To do: Whenever a line in the data contains "number", show that line.

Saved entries
------------------------------------------------------------------------
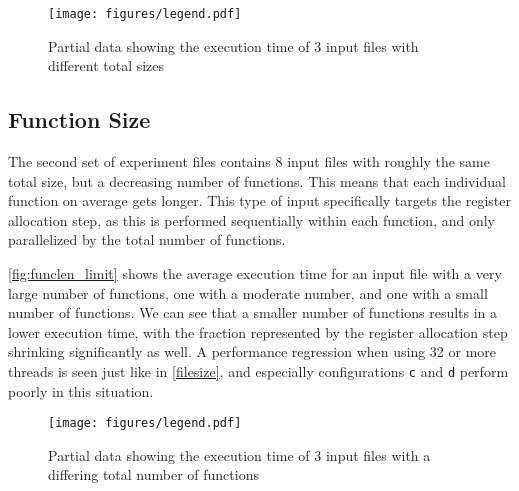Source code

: \documentclass[11pt,dvipsnames]{article}
\newcommand{\mono}[1]{\texttt{#1}}
\begin{document}
\begin{figure}[!ht]
    \centering
    \texttt{[image: figures/legend.pdf]}
    \caption{Partial data showing the execution time of 3 input files with different total sizes}
    \label{fig:basic_limit}
\end{figure}

\subsection{Function Size}
The second set of experiment files contains 8 input files with roughly the same total size, but a decreasing number of functions. This means that each individual function on average gets longer. This type of input specifically targets the register allocation step, as this is performed sequentially within each function, and only parallelized by the total number of functions.

\autoref{fig:funclen_limit} shows the average execution time for an input file with a very large number of functions, one with a moderate number, and one with a small number of functions. We can see that a smaller number of functions results in a lower execution time, with the fraction represented by the register allocation step shrinking significantly as well. A performance regression when using 32 or more threads is seen just like in \autoref{filesize}, and especially configurations \mono{c} and \mono{d} perform poorly in this situation.

\begin{figure}[!ht]
    \centering
    \texttt{[image: figures/legend.pdf]}
    \caption{Partial data showing the execution time of 3 input files with a differing total number of functions}
    \label{fig:funclen_limit}
\end{figure}
\end{document}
------------------------------------------------------------------------
Answer section:
The second set of experiment files contains 8 input files with roughly the same total size, but a decreasing number of functions. This means that each individual function on average gets longer. This type of input specifically targets the register allocation step, as this is performed sequentially within each function, and only parallelized by the total number of functions.
\autoref{fig:funclen_limit} shows the average execution time for an input file with a very large number of functions, one with a moderate number, and one with a small number of functions. We can see that a smaller number of functions results in a lower execution time, with the fraction represented by the register allocation step shrinking significantly as well. A performance regression when using 32 or more threads is seen just like in \autoref{filesize}, and especially configurations \mono{c} and \mono{d} perform poorly in this situation.
    \caption{Partial data showing the execution time of 3 input files with a differing total number of functions}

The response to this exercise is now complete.